The Shenzhen Approach

IRD talks to Christy Lee, manager of the information service department at Shenzhen Securities Information, Shenzhen Stock Exchange about efforts to standardize corporate actions data.

- Do you think exchanges are doing enough to push for corporate actions standardization?

Obviously, it is highly necessary for exchanges to push for corporate actions standardization. And there is still room for exchanges to do some work. In our case, currently the ISO15022 format corporate actions data has not fully completed straight-through processing and still has manual intervention. The main reasons include the fact that listed companies are not required to disclose the corporate actions data in English, which requires a translation before publishing to the overseas world. Listed companies are not required to disclose the corporate actions data in structured data format either, but do so instead in common PDF or TXT format. Therefore, we have to change this common format data into ISO15022 standard format data.

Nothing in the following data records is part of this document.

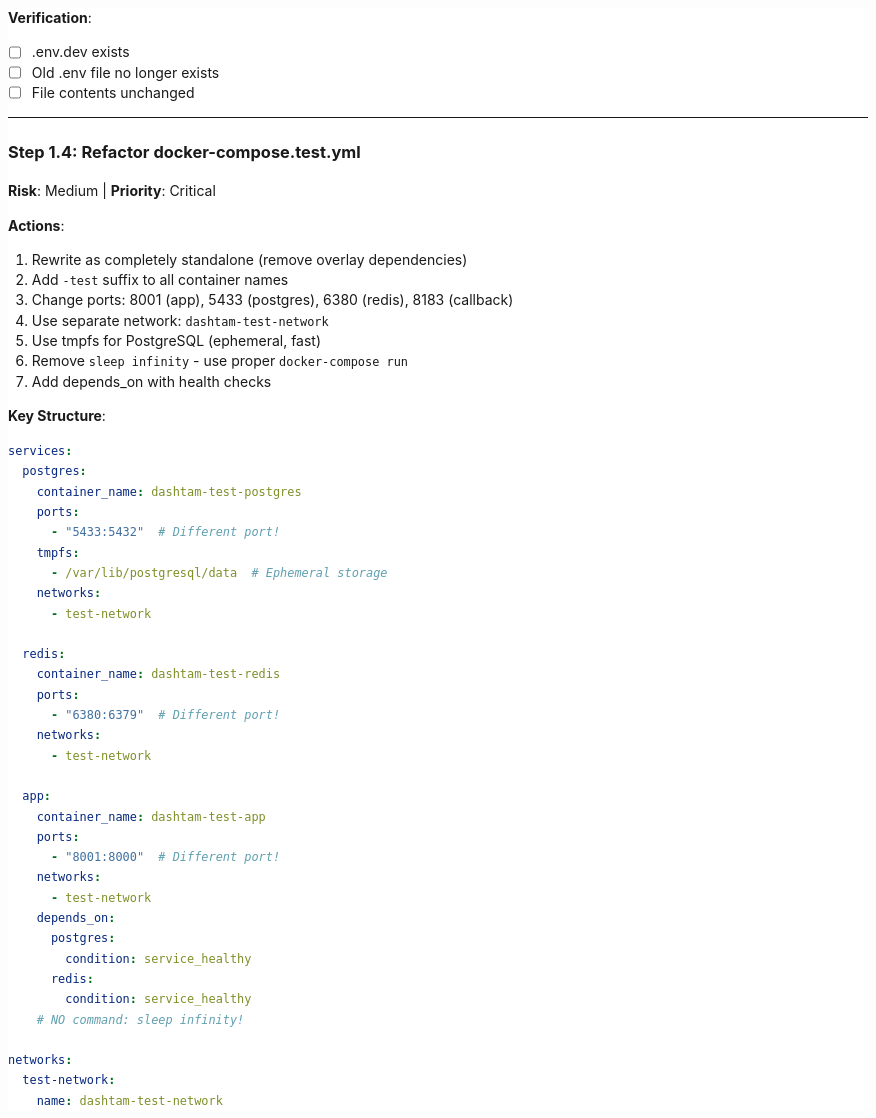 **Verification**:
- [ ] .env.dev exists
- [ ] Old .env file no longer exists
- [ ] File contents unchanged

---

### Step 1.4: Refactor docker-compose.test.yml
**Risk**: Medium | **Priority**: Critical

**Actions**:
1. Rewrite as completely standalone (remove overlay dependencies)
2. Add `-test` suffix to all container names
3. Change ports: 8001 (app), 5433 (postgres), 6380 (redis), 8183 (callback)
4. Use separate network: `dashtam-test-network`
5. Use tmpfs for PostgreSQL (ephemeral, fast)
6. Remove `sleep infinity` - use proper `docker-compose run`
7. Add depends_on with health checks

**Key Structure**:
```yaml
services:
  postgres:
    container_name: dashtam-test-postgres
    ports:
      - "5433:5432"  # Different port!
    tmpfs:
      - /var/lib/postgresql/data  # Ephemeral storage
    networks:
      - test-network
  
  redis:
    container_name: dashtam-test-redis
    ports:
      - "6380:6379"  # Different port!
    networks:
      - test-network
  
  app:
    container_name: dashtam-test-app
    ports:
      - "8001:8000"  # Different port!
    networks:
      - test-network
    depends_on:
      postgres:
        condition: service_healthy
      redis:
        condition: service_healthy
    # NO command: sleep infinity!

networks:
  test-network:
    name: dashtam-test-network
```
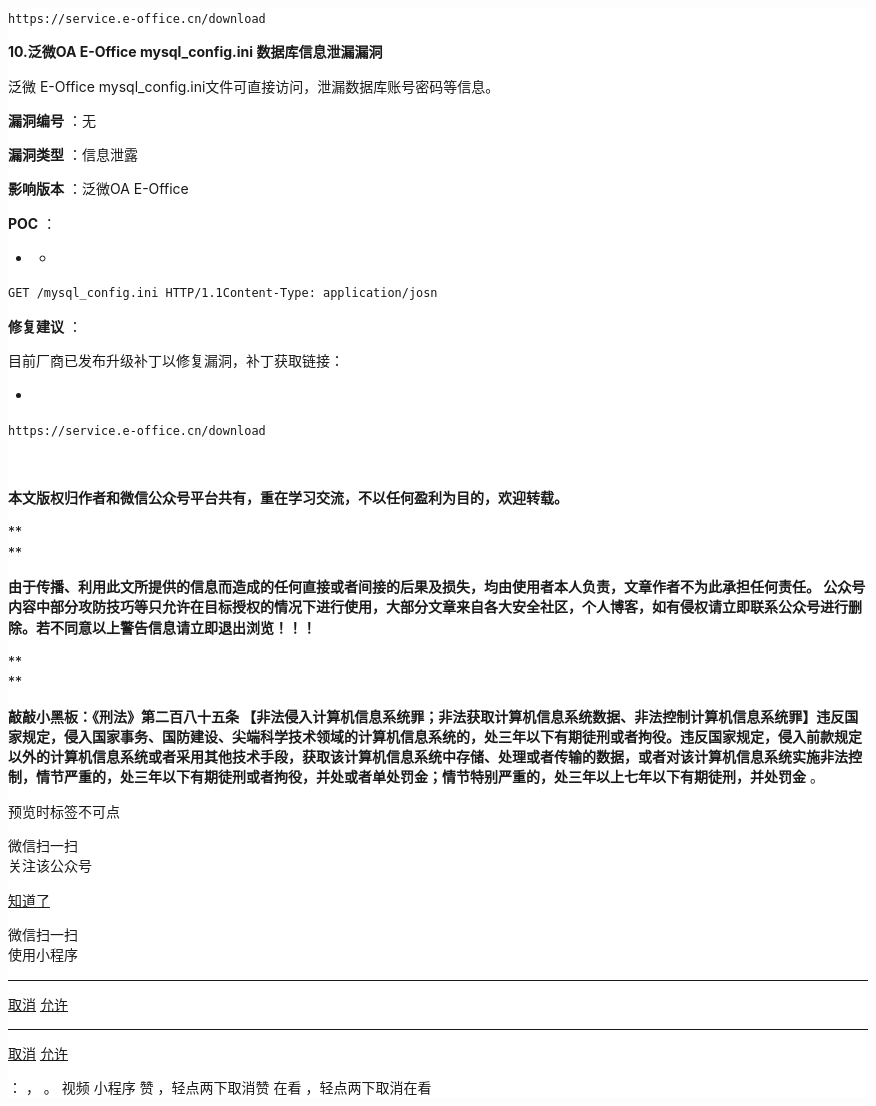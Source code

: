     https://service.e-office.cn/download

  

 **10.泛微OA E-Office mysql_config.ini 数据库信息泄漏漏洞**

泛微 E-Office mysql_config.ini文件可直接访问，泄漏数据库账号密码等信息。  

 **漏洞编号** ：无  

 **漏洞类型** ：信息泄露  

 **影响版本** ：泛微OA E-Office  

 **POC** ：

  *   * 

    
    
    GET /mysql_config.ini HTTP/1.1Content-Type: application/josn

 **修复建议** ：

目前厂商已发布升级补丁以修复漏洞，补丁获取链接：

  * 

    
    
    https://service.e-office.cn/download

  

![]()

 **本文版权归作者和微信公众号平台共有，重在学习交流，不以任何盈利为目的，欢迎转载。**

 **  
**

 **由于传播、利用此文所提供的信息而造成的任何直接或者间接的后果及损失，均由使用者本人负责，文章作者不为此承担任何责任。 **公众号**
内容中部分攻防技巧等只允许在目标授权的情况下进行使用，大部分文章来自各大安全社区，个人博客，如有侵权请立即联系公众号进行删除。若不同意以上警告信息请立即退出浏览！！！**

 **  
**

 **敲敲小黑板：《刑法》第二百八十五条
【非法侵入计算机信息系统罪；非法获取计算机信息系统数据、非法控制计算机信息系统罪】违反国家规定，侵入国家事务、国防建设、尖端科学技术领域的计算机信息系统的，处三年以下有期徒刑或者拘役。违反国家规定，侵入前款规定以外的计算机信息系统或者采用其他技术手段，获取该计算机信息系统中存储、处理或者传输的数据，或者对该计算机信息系统实施非法控制，情节严重的，处三年以下有期徒刑或者拘役，并处或者单处罚金；情节特别严重的，处三年以上七年以下有期徒刑，并处罚金**
。  

预览时标签不可点

微信扫一扫  
关注该公众号

[知道了](javascript:;)

微信扫一扫  
使用小程序

****

[取消](javascript:void\(0\);) [允许](javascript:void\(0\);)

****

[取消](javascript:void\(0\);) [允许](javascript:void\(0\);)

： ， 。   视频 小程序 赞 ，轻点两下取消赞 在看 ，轻点两下取消在看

The exchange has had a good experience with XBRL in periodic reports, and (there is) a possibility to use this for corporate actions as well. We plan to have corporate actions data on all the listed instruments fully submitted or disclosed in XBRL or another standard format in the future, which is a further important step towards STP. It will certainly provide a more convenient, effective, reliable data service to the international world.

- When did you start to look into this need for corporate actions standardization?

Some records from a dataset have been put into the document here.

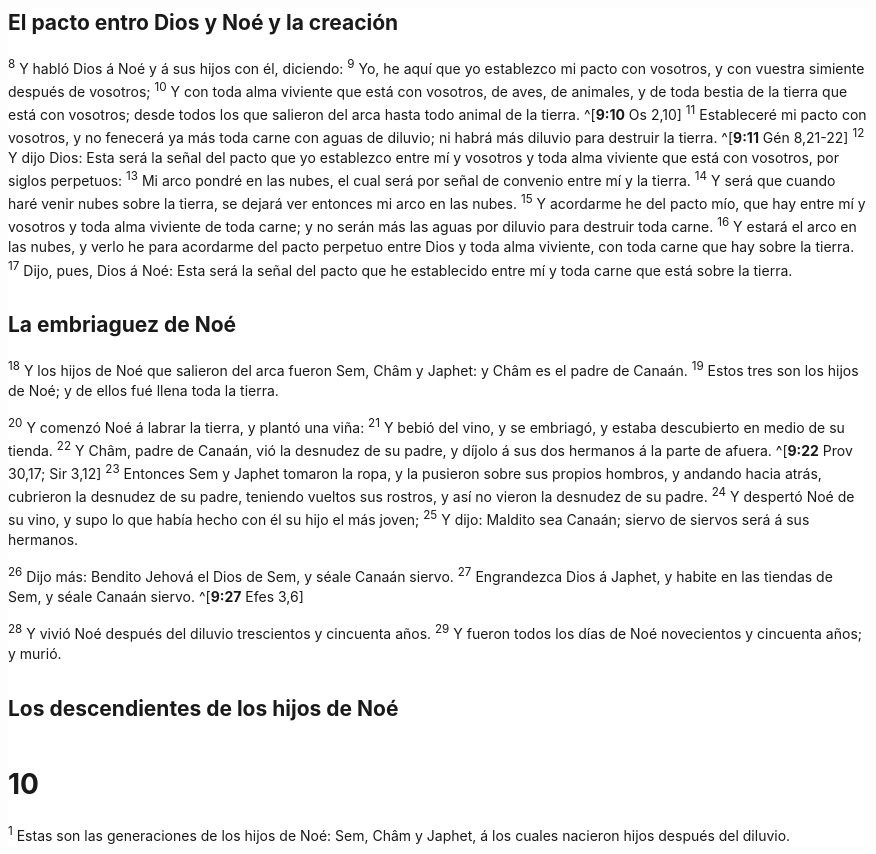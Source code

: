 
   

## El pacto entro Dios y Noé y la creación
<sup class='bibleverse'>8</sup> Y habló Dios á Noé y á sus hijos con él, diciendo: <sup class='bibleverse'>9</sup> Yo, he aquí que yo establezco mi pacto con vosotros, y con vuestra simiente después de vosotros; <sup class='bibleverse'>10</sup> Y con toda alma viviente que está con vosotros, de aves, de animales, y de toda bestia de la tierra que está con vosotros; desde todos los que salieron del arca hasta todo animal de la tierra. ^[**9:10** Os 2,10] <sup class='bibleverse'>11</sup> Estableceré mi pacto con vosotros, y no fenecerá ya más toda carne con aguas de diluvio; ni habrá más diluvio para destruir la tierra. ^[**9:11** Gén 8,21-22] <sup class='bibleverse'>12</sup> Y dijo Dios: Esta será la señal del pacto que yo establezco entre mí y vosotros y toda alma viviente que está con vosotros, por siglos perpetuos: <sup class='bibleverse'>13</sup> Mi arco pondré en las nubes, el cual será por señal de convenio entre mí y la tierra. <sup class='bibleverse'>14</sup> Y será que cuando haré venir nubes sobre la tierra, se dejará ver entonces mi arco en las nubes. <sup class='bibleverse'>15</sup> Y acordarme he del pacto mío, que hay entre mí y vosotros y toda alma viviente de toda carne; y no serán más las aguas por diluvio para destruir toda carne. <sup class='bibleverse'>16</sup> Y estará el arco en las nubes, y verlo he para acordarme del pacto perpetuo entre Dios y toda alma viviente, con toda carne que hay sobre la tierra. <sup class='bibleverse'>17</sup> Dijo, pues, Dios á Noé: Esta será la señal del pacto que he establecido entre mí y toda carne que está sobre la tierra. 


 

## La embriaguez de Noé
<sup class='bibleverse'>18</sup> Y los hijos de Noé que salieron del arca fueron Sem, Châm y Japhet: y Châm es el padre de Canaán. <sup class='bibleverse'>19</sup> Estos tres son los hijos de Noé; y de ellos fué llena toda la tierra. 


<sup class='bibleverse'>20</sup> Y comenzó Noé á labrar la tierra, y plantó una viña: <sup class='bibleverse'>21</sup> Y bebió del vino, y se embriagó, y estaba descubierto en medio de su tienda. <sup class='bibleverse'>22</sup> Y Châm, padre de Canaán, vió la desnudez de su padre, y díjolo á sus dos hermanos á la parte de afuera. ^[**9:22** Prov 30,17; Sir 3,12] <sup class='bibleverse'>23</sup> Entonces Sem y Japhet tomaron la ropa, y la pusieron sobre sus propios hombros, y andando hacia atrás, cubrieron la desnudez de su padre, teniendo vueltos sus rostros, y así no vieron la desnudez de su padre. <sup class='bibleverse'>24</sup> Y despertó Noé de su vino, y supo lo que había hecho con él su hijo el más joven; <sup class='bibleverse'>25</sup> Y dijo: Maldito sea Canaán; siervo de siervos será á sus hermanos. 



<sup class='bibleverse'>26</sup> Dijo más: Bendito Jehová el Dios de Sem, y séale Canaán siervo. <sup class='bibleverse'>27</sup> Engrandezca Dios á Japhet, y habite en las tiendas de Sem, y séale Canaán siervo. 
^[**9:27** Efes 3,6] 


<sup class='bibleverse'>28</sup> Y vivió Noé después del diluvio trescientos y cincuenta años. <sup class='bibleverse'>29</sup> Y fueron todos los días de Noé novecientos y cincuenta años; y murió. 

## Los descendientes de los hijos de Noé
# 10 
<sup class='bibleverse'>1</sup> Estas son las generaciones de los hijos de Noé: Sem, Châm y Japhet, á los cuales nacieron hijos después del diluvio.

We have been providing the corporate actions data service to domestic clients since the establishment of the exchange, and to overseas clients since 2003. Some of the overseas clients requested that the corporate actions data be provided in an international standard format, ISO15022. Therefore, we upgraded the previous corporate actions data service to ISO15022, and started providing a customized data service to overseas clients in 2007.

In September 2008, Shenzhen Stock Exchange and Swift signed a memorandum of understanding at Sibos in Vienna, where both parties agreed to cooperate on the corporate actions data in ISO15022 format through the Swift network. In April 2009, at the China SMPG fourth meeting in Hang Zhou, participants discussed and agreed on the 16 corporate actions templates made by SSIC, which forms the Unified China Securities Market Practice. In late 2009, SSIC joined Swift and became the first in China to provide the ISO15022 corporate actions data service of the Chinese security market via the Swift network.

In terms of XBRL, Shenzhen was one of the first exchanges to study and formulate XBRL taxonomy, and in 2004 all Shenzhen-listed companies were asked to submit the periodic financial reports in XBRL.

- What have been your main achievements in this space up to now?

So far, we have successfully completed the formulation of two international standards, which can both be applied to Chinese security market information. One is ISO15022, and the other is XBRL. Meanwhile, we have been providing the reference data on the Chinese market to clients in both formats.

- Do you think further standardization in this space will require a regulatory push?

Yes. A regulatory requirement or supervision is more effective and efficient for standardization. I think Asian countries such as China have done more and been more successful than Western countries.